**INPUT DATA:**
-- Opening Marker --

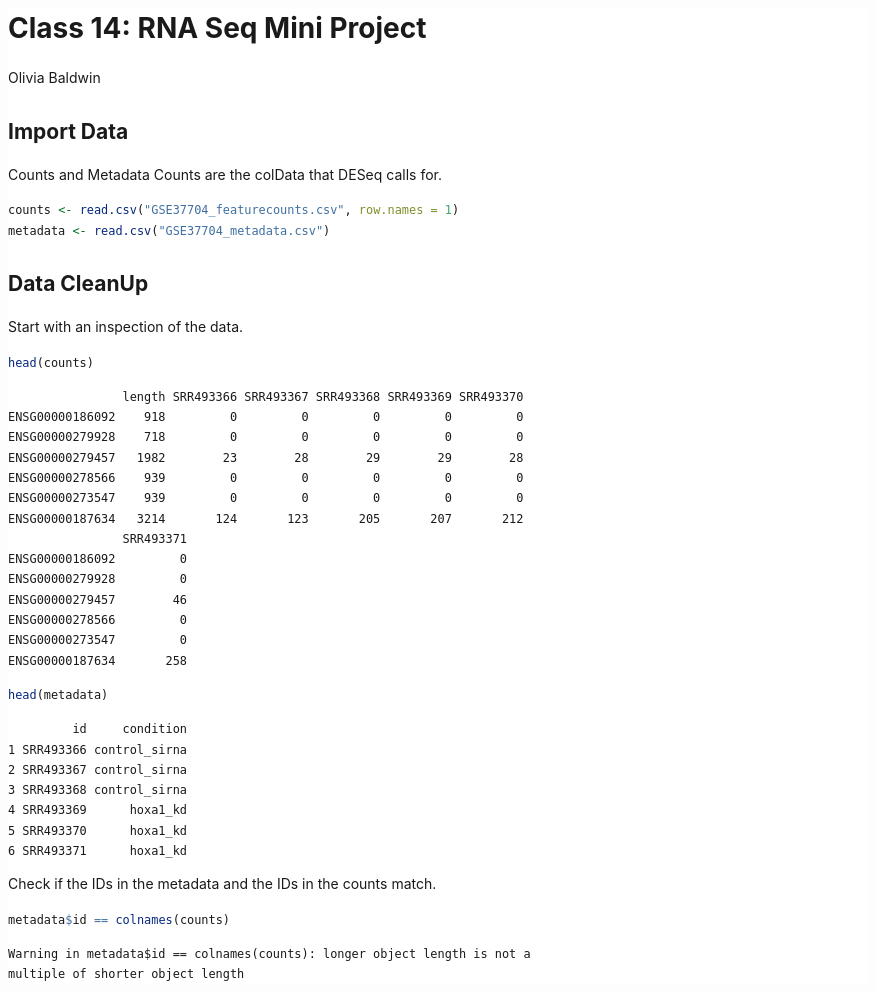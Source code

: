 # Class 14: RNA Seq Mini Project
Olivia Baldwin

## Import Data

Counts and Metadata Counts are the colData that DESeq calls for.

``` r
counts <- read.csv("GSE37704_featurecounts.csv", row.names = 1)
metadata <- read.csv("GSE37704_metadata.csv") 
```

## Data CleanUp

Start with an inspection of the data.

``` r
head(counts)
```

                    length SRR493366 SRR493367 SRR493368 SRR493369 SRR493370
    ENSG00000186092    918         0         0         0         0         0
    ENSG00000279928    718         0         0         0         0         0
    ENSG00000279457   1982        23        28        29        29        28
    ENSG00000278566    939         0         0         0         0         0
    ENSG00000273547    939         0         0         0         0         0
    ENSG00000187634   3214       124       123       205       207       212
                    SRR493371
    ENSG00000186092         0
    ENSG00000279928         0
    ENSG00000279457        46
    ENSG00000278566         0
    ENSG00000273547         0
    ENSG00000187634       258

``` r
head(metadata)
```

             id     condition
    1 SRR493366 control_sirna
    2 SRR493367 control_sirna
    3 SRR493368 control_sirna
    4 SRR493369      hoxa1_kd
    5 SRR493370      hoxa1_kd
    6 SRR493371      hoxa1_kd

Check if the IDs in the metadata and the IDs in the counts match.

``` r
metadata$id == colnames(counts) 
```

    Warning in metadata$id == colnames(counts): longer object length is not a
    multiple of shorter object length
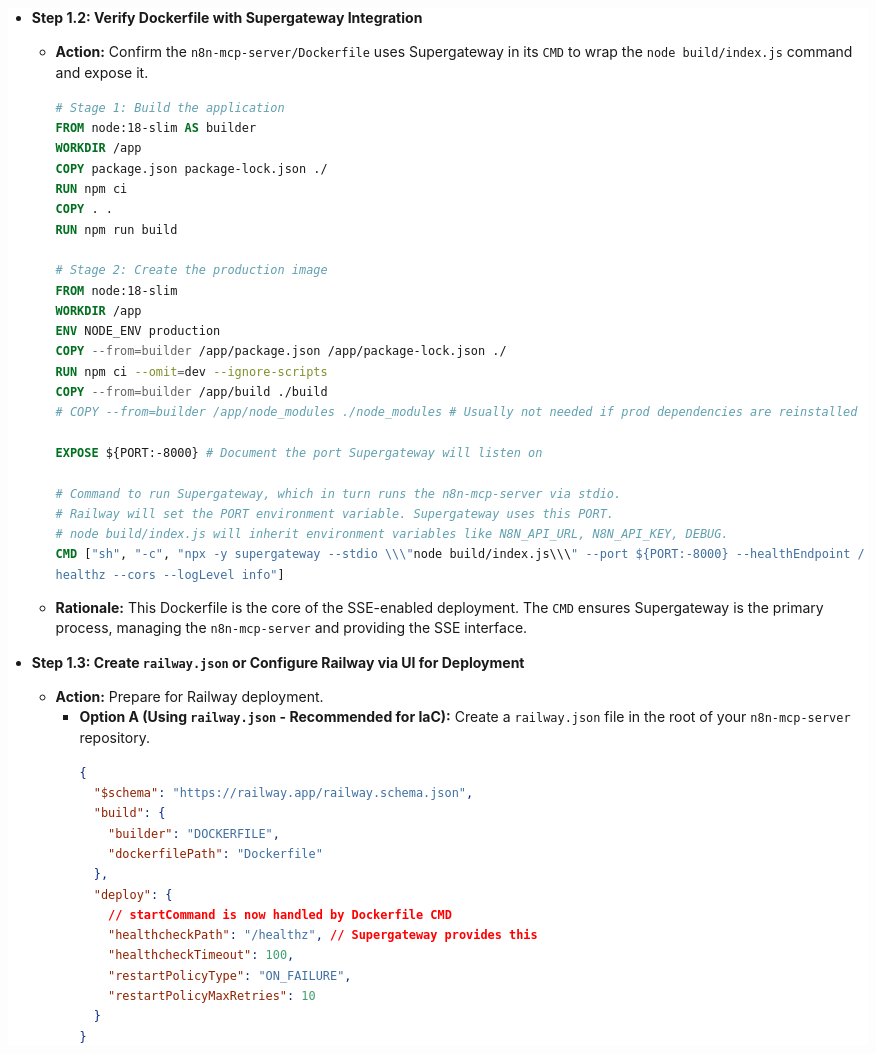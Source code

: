 *   **Step 1.2: Verify Dockerfile with Supergateway Integration**
    *   **Action:** Confirm the `n8n-mcp-server/Dockerfile` uses Supergateway in its `CMD` to wrap the `node build/index.js` command and expose it.
        ```dockerfile
        # Stage 1: Build the application
        FROM node:18-slim AS builder
        WORKDIR /app
        COPY package.json package-lock.json ./
        RUN npm ci
        COPY . .
        RUN npm run build

        # Stage 2: Create the production image
        FROM node:18-slim
        WORKDIR /app
        ENV NODE_ENV production
        COPY --from=builder /app/package.json /app/package-lock.json ./
        RUN npm ci --omit=dev --ignore-scripts
        COPY --from=builder /app/build ./build
        # COPY --from=builder /app/node_modules ./node_modules # Usually not needed if prod dependencies are reinstalled

        EXPOSE ${PORT:-8000} # Document the port Supergateway will listen on

        # Command to run Supergateway, which in turn runs the n8n-mcp-server via stdio.
        # Railway will set the PORT environment variable. Supergateway uses this PORT.
        # node build/index.js will inherit environment variables like N8N_API_URL, N8N_API_KEY, DEBUG.
        CMD ["sh", "-c", "npx -y supergateway --stdio \\\"node build/index.js\\\" --port ${PORT:-8000} --healthEndpoint /healthz --cors --logLevel info"]
        ```
    *   **Rationale:** This Dockerfile is the core of the SSE-enabled deployment. The `CMD` ensures Supergateway is the primary process, managing the `n8n-mcp-server` and providing the SSE interface.

*   **Step 1.3: Create `railway.json` or Configure Railway via UI for Deployment**
    *   **Action:** Prepare for Railway deployment.
        *   **Option A (Using `railway.json` - Recommended for IaC):**
            Create a `railway.json` file in the root of your `n8n-mcp-server` repository.
            ```json
            {
              "$schema": "https://railway.app/railway.schema.json",
              "build": {
                "builder": "DOCKERFILE",
                "dockerfilePath": "Dockerfile"
              },
              "deploy": {
                // startCommand is now handled by Dockerfile CMD
                "healthcheckPath": "/healthz", // Supergateway provides this
                "healthcheckTimeout": 100,
                "restartPolicyType": "ON_FAILURE",
                "restartPolicyMaxRetries": 10
              }
            }
            ```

-- Closing Marker --

**PROBLEM TO SOLVE:**
Return each entry above unchanged. Leave the pictures out.

**TASK ANSWER:**
Source code

: # Class 14: RNA Seq Mini Project
Olivia Baldwin

## Import Data

Counts and Metadata Counts are the colData that DESeq calls for.

``` r
counts <- read.csv("GSE37704_featurecounts.csv", row.names = 1)
metadata <- read.csv("GSE37704_metadata.csv") 
```

## Data CleanUp

Start with an inspection of the data.

``` r
head(counts)
```

                    length SRR493366 SRR493367 SRR493368 SRR493369 SRR493370
    ENSG00000186092    918         0         0         0         0         0
    ENSG00000279928    718         0         0         0         0         0
    ENSG00000279457   1982        23        28        29        29        28
    ENSG00000278566    939         0         0         0         0         0
    ENSG00000273547    939         0         0         0         0         0
    ENSG00000187634   3214       124       123       205       207       212
                    SRR493371
    ENSG00000186092         0
    ENSG00000279928         0
    ENSG00000279457        46
    ENSG00000278566         0
    ENSG00000273547         0
    ENSG00000187634       258

``` r
head(metadata)
```

             id     condition
    1 SRR493366 control_sirna
    2 SRR493367 control_sirna
    3 SRR493368 control_sirna
    4 SRR493369      hoxa1_kd
    5 SRR493370      hoxa1_kd
    6 SRR493371      hoxa1_kd

Check if the IDs in the metadata and the IDs in the counts match.

``` r
metadata$id == colnames(counts) 
```

    Warning in metadata$id == colnames(counts): longer object length is not a
    multiple of shorter object length
Source code

: *   **Step 1.2: Verify Dockerfile with Supergateway Integration**
    *   **Action:** Confirm the `n8n-mcp-server/Dockerfile` uses Supergateway in its `CMD` to wrap the `node build/index.js` command and expose it.
        ```dockerfile
        # Stage 1: Build the application
        FROM node:18-slim AS builder
        WORKDIR /app
        COPY package.json package-lock.json ./
        RUN npm ci
        COPY . .
        RUN npm run build

        # Stage 2: Create the production image
        FROM node:18-slim
        WORKDIR /app
        ENV NODE_ENV production
        COPY --from=builder /app/package.json /app/package-lock.json ./
        RUN npm ci --omit=dev --ignore-scripts
        COPY --from=builder /app/build ./build
        # COPY --from=builder /app/node_modules ./node_modules # Usually not needed if prod dependencies are reinstalled

        EXPOSE ${PORT:-8000} # Document the port Supergateway will listen on

        # Command to run Supergateway, which in turn runs the n8n-mcp-server via stdio.
        # Railway will set the PORT environment variable. Supergateway uses this PORT.
        # node build/index.js will inherit environment variables like N8N_API_URL, N8N_API_KEY, DEBUG.
        CMD ["sh", "-c", "npx -y supergateway --stdio \\\"node build/index.js\\\" --port ${PORT:-8000} --healthEndpoint /healthz --cors --logLevel info"]
        ```
    *   **Rationale:** This Dockerfile is the core of the SSE-enabled deployment. The `CMD` ensures Supergateway is the primary process, managing the `n8n-mcp-server` and providing the SSE interface.

*   **Step 1.3: Create `railway.json` or Configure Railway via UI for Deployment**
    *   **Action:** Prepare for Railway deployment.
        *   **Option A (Using `railway.json` - Recommended for IaC):**
            Create a `railway.json` file in the root of your `n8n-mcp-server` repository.
            ```json
            {
              "$schema": "https://railway.app/railway.schema.json",
              "build": {
                "builder": "DOCKERFILE",
                "dockerfilePath": "Dockerfile"
              },
              "deploy": {
                // startCommand is now handled by Dockerfile CMD
                "healthcheckPath": "/healthz", // Supergateway provides this
                "healthcheckTimeout": 100,
                "restartPolicyType": "ON_FAILURE",
                "restartPolicyMaxRetries": 10
              }
            }
            ```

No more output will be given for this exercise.